Wednesday, March 28, 2012

Movie and a Job

Mike and I just finished watching "Extremely Loud and Incredibly Close." And I cried. I cried like I cried in the theaters when "Titanic" came out. Big, fat tears with my nose dripping. Crying like someone I knew had died. Crying to the point that Mike said, "Wow. I don't think I have ever seen you cry that hard. Ever. Have you seen yourself cry?" Believe me, it's not pretty - I know. If you haven't seen the movie, I will simply tell you that it revolves around the events of 9/11.

When 9/11 occurred, I was in New Orleans for college, but surrounded by a surprising amount of people from the Northeast. Our school was shut down for a week while students went home in hysterics. I remember sitting in front of the television for HOURS, sobbing about people that I didn't know until my roommates made me leave the living room so that the house could watch something a little more cheery.

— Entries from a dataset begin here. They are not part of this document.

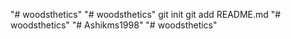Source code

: "# woodsthetics" 
"# woodsthetics"  git init git add README.md
"# woodsthetics" 
"# Ashikms1998" 
"# woodsthetics" 
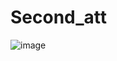 # Second_att

![image](https://github.com/Novia2003/Second_att/assets/90568044/a11e474b-39ba-41d8-a949-6d3f88ea7393)
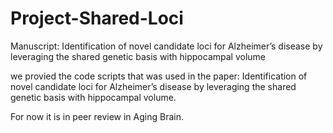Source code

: # Project-Shared-Loci
Manuscript: Identification of novel candidate loci for Alzheimer’s disease by leveraging the shared genetic basis with hippocampal volume


we provied the code scripts that was used in the paper: Identification of novel candidate loci for Alzheimer’s disease by leveraging the shared genetic basis with hippocampal volume.

For now it is in peer review in Aging Brain.


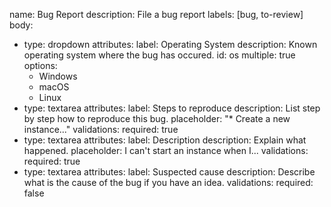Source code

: name: Bug Report
description: File a bug report
labels: [bug, to-review]
body:
- type: dropdown
  attributes:
    label: Operating System
    description: Known operating system where the bug has occured.
    id: os
    multiple: true
    options:
    - Windows
    - macOS
    - Linux
- type: textarea
  attributes:
    label: Steps to reproduce
    description: List step by step how to reproduce this bug.
    placeholder: "* Create a new instance..."
  validations:
    required: true
- type: textarea
  attributes:
    label: Description
    description: Explain what happened.
    placeholder: I can't start an instance when I...
  validations:
    required: true
- type: textarea
  attributes:
    label: Suspected cause
    description: Describe what is the cause of the bug if you have an idea.
  validations:
    required: false
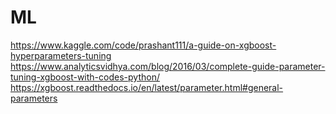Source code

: # ML
https://www.kaggle.com/code/prashant111/a-guide-on-xgboost-hyperparameters-tuning
https://www.analyticsvidhya.com/blog/2016/03/complete-guide-parameter-tuning-xgboost-with-codes-python/
https://xgboost.readthedocs.io/en/latest/parameter.html#general-parameters
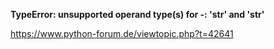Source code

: __TypeError: unsupported operand type(s) for -: 'str' and 'str'__

https://www.python-forum.de/viewtopic.php?t=42641
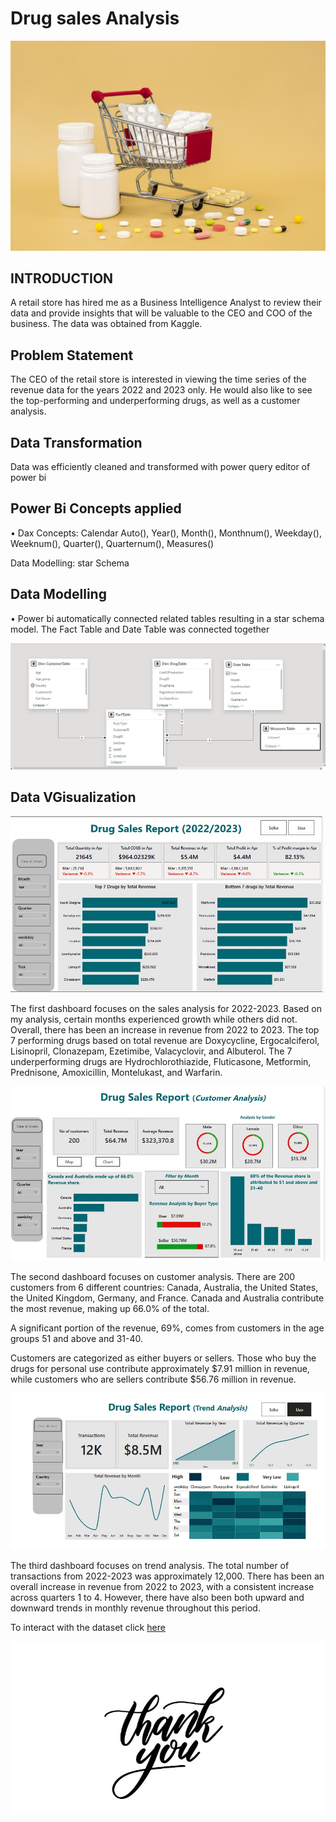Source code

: # Drug sales Analysis

![](Drug_1.jpg)

## INTRODUCTION

A retail store has hired me as a Business Intelligence Analyst to review their data and provide insights that will be valuable to the CEO and COO of the business. The data was obtained from Kaggle.

## Problem Statement

The CEO of the retail store is interested in viewing the time series of the revenue data for the years 2022 and 2023 only. He would also like to see the top-performing and underperforming drugs, as well as a customer analysis.

## Data Transformation
Data was efficiently cleaned and transformed with power query editor of power bi 

## Power Bi Concepts applied
•	Dax Concepts: Calendar Auto(), Year(), Month(), Monthnum(), Weekday(), Weeknum(), Quarter(), Quarternum(), Measures()

Data Modelling: star Schema 

## Data Modelling
• Power bi automatically connected related tables resulting in a star schema model. The Fact Table and Date Table was connected together 

![](Drug_3.jpg)


## Data VGisualization

![](Drug_2.jpg)

The first dashboard focuses on the sales analysis for 2022-2023. Based on my analysis, certain months experienced growth while others did not. Overall, there has been an increase in revenue from 2022 to 2023. The top 7 performing drugs based on total revenue are Doxycycline, Ergocalciferol, Lisinopril, Clonazepam, Ezetimibe, Valacyclovir, and Albuterol. The 7 underperforming drugs are Hydrochlorothiazide, Fluticasone, Metformin, Prednisone, Amoxicillin, Montelukast, and Warfarin.

![](Drug_4.jpg)

The second dashboard focuses on customer analysis. There are 200 customers from 6 different countries: Canada, Australia, the United States, the United Kingdom, Germany, and France. Canada and Australia contribute the most revenue, making up 66.0% of the total.

A significant portion of the revenue, 69%, comes from customers in the age groups 51 and above and 31-40.

Customers are categorized as either buyers or sellers. Those who buy the drugs for personal use contribute approximately $7.91 million in revenue, while customers who are sellers contribute $56.76 million in revenue.

![](Drug_5.jpg)

The third dashboard focuses on trend analysis. The total number of transactions from 2022-2023 was approximately 12,000. There has been an overall increase in revenue from 2022 to 2023, with a consistent increase across quarters 1 to 4. However, there have also been both upward and downward trends in monthly revenue throughout this period.

To interact with the dataset click [here](https://app.powerbi.com/groups/me/reports/42fc8eb5-0dd2-413e-8cfc-5d22a77e2c78/ReportSection2cc07c22a4d2b443712a?experience=power-bi)

![](Drug_6.jpg)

I get attached to people - even people I don't really know.

Interestingly enough, this discussion leads right into talking about my new job! (Wasn't that a nice segway?) I haven't written here for more than a month - I can't believe how quickly the time has gone. I love where I am working, who I am working with and what I am doing. I am learning so much about a very ignored population that I will discuss on a soapbox in another post. The hardest thing that I am dealing with is seeing how many people are homeless, and knowing that I can't bring them all home and tuck them in the second bedroom. I feel like Mike may not be open to this (even though he may not discover them for a little while.)

Everyday I know that there will be a new problem to solve or new issues to handle. Today I was in the hospital room when a man was told that his biopsy results showed malignant tumors and the doctors are going to stop chemo because his body is shutting down. He nodded, looked at me and continued making arrangements to come live in our facility. He showed me his funeral plans, including the letter to his pastor of what psalm to read and a list of things that make him happy. I am constantly amazed by the emotional strength our clients have, as well as their stories. I am scared for the day to come when I walk into the house one morning and learn that one of them has passed away. I think I may be more scared than they are.

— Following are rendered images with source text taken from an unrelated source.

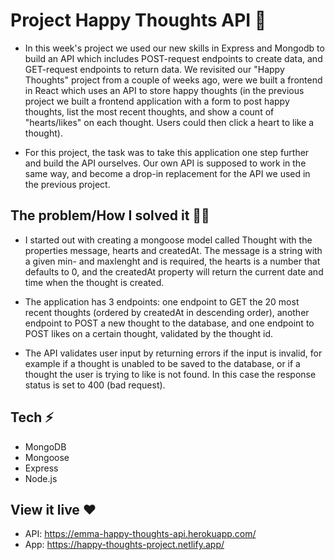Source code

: # Project Happy Thoughts API 💌

- In this week's project we used our new skills in Express and Mongodb to build an API which includes POST-request endpoints to create data, and GET-request endpoints to return data. We revisited our "Happy Thoughts" project from a couple of weeks ago, were we built a frontend in React which uses an API to store happy thoughts (in the previous project we built a frontend application with a form to post happy thoughts, list the most recent thoughts, and show a count of "hearts/likes" on each thought. Users could then click a heart to like a thought). 

- For this project, the task was to take this application one step further and build the API ourselves. Our own API is supposed to work in the same way, and become a drop-in replacement for the API we used in the previous project.


## The problem/How I solved it 👩‍💻

- I started out with creating a mongoose model called Thought with the properties message, hearts and createdAt. The message is a string with a given min- and maxlenght and is required, the hearts is a number that defaults to 0, and the createdAt property will return the current date and time when the thought is created. 

- The application has 3 endpoints: one endpoint to GET the 20 most recent thoughts (ordered by createdAt in descending order), another endpoint to POST a new thought to the database, and one endpoint to POST likes on a certain thought, validated by the thought id. 

- The API validates user input by returning errors if the input is invalid, for example if a thought is unabled to be saved to the database, or if a thought the user is trying to like is not found. In this case the response status is set to 400 (bad request).

## Tech ⚡️
- MongoDB
- Mongoose
- Express
- Node.js

## View it live ❤️

- API: https://emma-happy-thoughts-api.herokuapp.com/
- App: https://happy-thoughts-project.netlify.app/
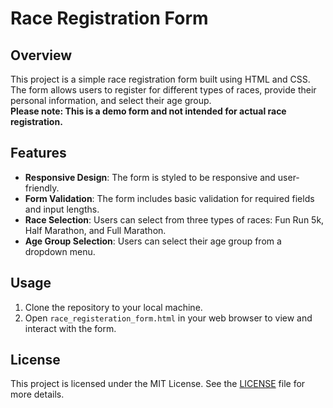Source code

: # Race Registration Form
## Overview

This project is a simple race registration form built using HTML and CSS. The form allows users to register for different types of races, provide their personal information, and select their age group. \
**Please note: This is a demo form and not intended for actual race registration.**

## Features

- **Responsive Design**: The form is styled to be responsive and user-friendly.
- **Form Validation**: The form includes basic validation for required fields and input lengths.
- **Race Selection**: Users can select from three types of races: Fun Run 5k, Half Marathon, and Full Marathon.
- **Age Group Selection**: Users can select their age group from a dropdown menu.

## Usage

1. Clone the repository to your local machine.
2. Open `race_registeration_form.html` in your web browser to view and interact with the form.

## License

This project is licensed under the MIT License. See the [LICENSE](LICENSE) file for more details.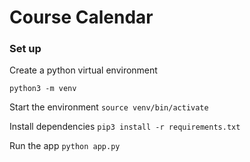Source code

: # Course Calendar 

### Set up

Create a python virtual environment

`python3 -m venv`

Start the environment
`source venv/bin/activate`

Install dependencies
`pip3 install -r requirements.txt` 

Run the app
`python app.py`
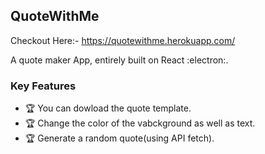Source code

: 
## QuoteWithMe

Checkout Here:- https://quotewithme.herokuapp.com/

A quote maker App, entirely built on React  :electron:.


### Key Features
- :trophy: You can dowload the quote template.
- :trophy: Change the color of the vabckground as well as text.
- :trophy: Generate a random quote(using API fetch).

The full half of the glass is that I do know we are helping people. Recently a man left our facility and moved into an apartment. He had spent years circling from homeless shelters to the hospital, but finally ended up in our little "home." He still calls us to keep us abreast of what is going on, and comes back to motivate other clients. I am so proud of him and cannot begin to imagine the sense of accomplishment he feels.

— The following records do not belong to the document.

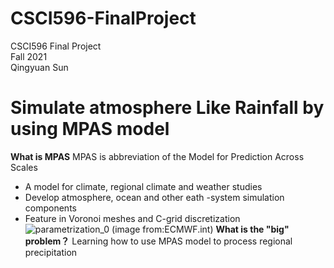 # CSCI596-FinalProject
CSCI596 Final Project<br />
Fall 2021<br />
Qingyuan Sun<br />
# Simulate atmosphere Like Rainfall by using MPAS model
**What is MPAS**
MPAS is abbreviation of the Model for Prediction Across Scales<br />
- A model for climate, regional climate and weather studies
- Develop atmosphere, ocean and other eath -system simulation components
- Feature in Voronoi meshes and C-grid discretization
![parametrization_0](https://user-images.githubusercontent.com/71851976/144544384-dded6ee4-5b38-4763-b3e5-0733debb8842.png)
(image from:ECMWF.int)
**What is the "big" problem？**
Learning how to use MPAS model to process regional precipitation

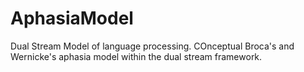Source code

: # AphasiaModel
Dual Stream Model of language processing. COnceptual Broca's and Wernicke's aphasia model within the dual stream framework.
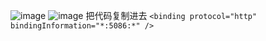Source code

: ![image](https://github.com/user-attachments/assets/056f795a-8efd-4327-a4fb-dfaf6de42404)
![image](https://github.com/user-attachments/assets/c97fc5cd-c53c-463a-a9a5-ed4f355b591a)
把代码复制进去
`<binding protocol="http" bindingInformation="*:5086:*" />`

In short - I don't think ALL the sobbing was about the movie. I am trying to help 90,000 people in just the Dallas area. It's a lot of people. But I feel like I am on the right track and am so thrilled that I am excited to get up every morning to start a new day at work. Hope y'all are well! I will try to write about something a little lighter next time!

(Sorry if this was Extremely Long and Incredibly Depressing.) (With no happy pictures!)